• Brezilya merkezli Nubank, 76,7 milyar dolarlık piyasa değeriyle tüm Türk bankalarının toplamını geçti.
• 123 milyon müşteriye ulaşan dijital banka, %28 özsermaye kârlılığı ve düşük maliyetli verimliliğiyle klasik modeli dönüştürdü.
• Türk bankaları güçlü bilançolar açıklasa da, yatırımcılar artık “bilanço değil vizyon” satın alıyor.
Bir zamanlar bir bankanın gücü şube sayısı, mevduat hacmi ve bilanço büyüklüğüyle ölçülürdü.
Bugün güç; veride, hikâyede ve teknolojide.
2013’te Brezilya’da bir kredi kartı uygulaması olarak kurulan Nubank, on yıl içinde Latin Amerika’nın en büyük dijital finans platformuna dönüştü. Müşteri edinme maliyeti klasik bankaların sadece %5’i, verimlilik oranı ise %28.
Yani yarı maliyetle iki kat etki.

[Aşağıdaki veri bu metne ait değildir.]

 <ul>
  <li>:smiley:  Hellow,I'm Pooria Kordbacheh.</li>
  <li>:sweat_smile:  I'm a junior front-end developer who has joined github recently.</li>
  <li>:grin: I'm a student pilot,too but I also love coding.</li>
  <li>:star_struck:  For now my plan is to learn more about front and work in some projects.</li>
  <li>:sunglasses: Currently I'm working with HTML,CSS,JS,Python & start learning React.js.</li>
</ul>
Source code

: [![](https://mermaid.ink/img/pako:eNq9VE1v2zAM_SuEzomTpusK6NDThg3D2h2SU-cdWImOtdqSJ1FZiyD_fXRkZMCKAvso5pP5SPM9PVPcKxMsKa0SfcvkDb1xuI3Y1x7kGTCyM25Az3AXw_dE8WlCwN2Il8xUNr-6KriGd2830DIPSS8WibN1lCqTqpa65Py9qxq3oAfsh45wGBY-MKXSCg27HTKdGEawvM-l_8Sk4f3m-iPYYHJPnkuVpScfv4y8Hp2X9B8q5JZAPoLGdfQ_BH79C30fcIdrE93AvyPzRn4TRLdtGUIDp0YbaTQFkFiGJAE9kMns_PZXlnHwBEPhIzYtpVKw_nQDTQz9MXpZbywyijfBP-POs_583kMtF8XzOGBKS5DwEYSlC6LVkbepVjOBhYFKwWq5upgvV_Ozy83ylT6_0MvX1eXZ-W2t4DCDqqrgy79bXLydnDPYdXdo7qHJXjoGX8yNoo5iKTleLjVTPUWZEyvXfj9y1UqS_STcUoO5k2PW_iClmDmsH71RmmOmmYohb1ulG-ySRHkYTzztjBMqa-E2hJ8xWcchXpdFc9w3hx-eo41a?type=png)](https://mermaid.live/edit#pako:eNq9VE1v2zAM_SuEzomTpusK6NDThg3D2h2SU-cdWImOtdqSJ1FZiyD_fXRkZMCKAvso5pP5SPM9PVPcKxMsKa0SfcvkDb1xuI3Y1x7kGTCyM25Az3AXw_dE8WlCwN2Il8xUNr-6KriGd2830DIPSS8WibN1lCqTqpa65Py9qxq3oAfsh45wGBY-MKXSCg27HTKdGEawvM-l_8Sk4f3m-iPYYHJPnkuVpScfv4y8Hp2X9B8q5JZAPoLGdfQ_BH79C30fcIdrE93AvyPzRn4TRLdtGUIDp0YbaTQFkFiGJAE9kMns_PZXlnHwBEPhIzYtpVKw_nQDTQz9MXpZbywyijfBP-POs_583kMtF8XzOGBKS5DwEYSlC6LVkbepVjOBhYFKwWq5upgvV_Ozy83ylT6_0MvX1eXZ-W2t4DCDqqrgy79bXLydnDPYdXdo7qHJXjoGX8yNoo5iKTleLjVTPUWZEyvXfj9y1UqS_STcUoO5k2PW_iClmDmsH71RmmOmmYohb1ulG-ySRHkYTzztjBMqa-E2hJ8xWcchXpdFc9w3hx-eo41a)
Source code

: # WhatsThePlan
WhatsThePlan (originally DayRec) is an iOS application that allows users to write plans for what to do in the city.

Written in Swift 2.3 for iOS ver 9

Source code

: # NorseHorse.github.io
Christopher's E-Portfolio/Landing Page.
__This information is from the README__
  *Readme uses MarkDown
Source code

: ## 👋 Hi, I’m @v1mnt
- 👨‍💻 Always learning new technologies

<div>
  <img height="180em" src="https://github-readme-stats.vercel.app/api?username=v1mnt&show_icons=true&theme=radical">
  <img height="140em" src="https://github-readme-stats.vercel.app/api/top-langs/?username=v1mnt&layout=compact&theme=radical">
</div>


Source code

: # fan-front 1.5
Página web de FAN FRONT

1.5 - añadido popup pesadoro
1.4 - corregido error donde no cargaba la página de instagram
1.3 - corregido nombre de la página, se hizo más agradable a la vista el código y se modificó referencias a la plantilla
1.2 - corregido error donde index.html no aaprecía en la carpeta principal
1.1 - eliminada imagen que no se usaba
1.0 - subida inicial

Her üç Brezilyalıdan biri artık Nubank müşterisi.
Bugün itibarıyla:
123 milyon müşteri
36 milyar dolar mevduat
%28 ROE (özsermaye kârlılığı)
637 milyon dolar net kâr
3 ülkede operasyon
Ancak asıl çarpıcı olan tablo grafiklerde:
2022’den 2025’e uzanan dönemde Nubank’ın piyasa değeri 76,7 milyar dolara tırmanırken, Borsa İstanbul’daki Türk banka endeksinin toplam değeri 48,3 milyar dolarda kaldı.
Bu fark sadece teknoloji değil, algı farkı.
Latin Amerika’daki bir dijital banka, Türkiye gibi yüksek sermayeli bir sistemin piyasa değerini geçiyorsa, sermaye artık “beton” değil, inovasyonun getirisini fiyatlıyor demektir.
Türk bankaları son iki yılda rekor kârlar açıklarken, yatırımcı ilgisinin sınırlı kalması da bunu doğruluyor.
Çünkü piyasalar artık bilançoya değil, gelecek hikâyesine yatırım yapıyor.
Nubank örneği, finansın geleceğinin sadece parayla değil; veri, teknoloji ve güven üçgeninde yeniden yazıldığını gösteriyor.
Türkiye’nin güçlü bankacılık altyapısına rağmen, fintech entegrasyonu ve dijital deneyim eksikliği, bu farkı büyütüyor. Eğer klasik bankacılık modeli “şube ekonomisinden ekosistem ekonomisine” evrilmezse, Nubank gibi oyuncular sadece Latin Amerika’da değil, küresel ölçekte yeni statükoyu yazacak.
Bankacılıkta çağ değişti. Artık kazananlar kredi dağıtanlar değil, veri okuyanlar.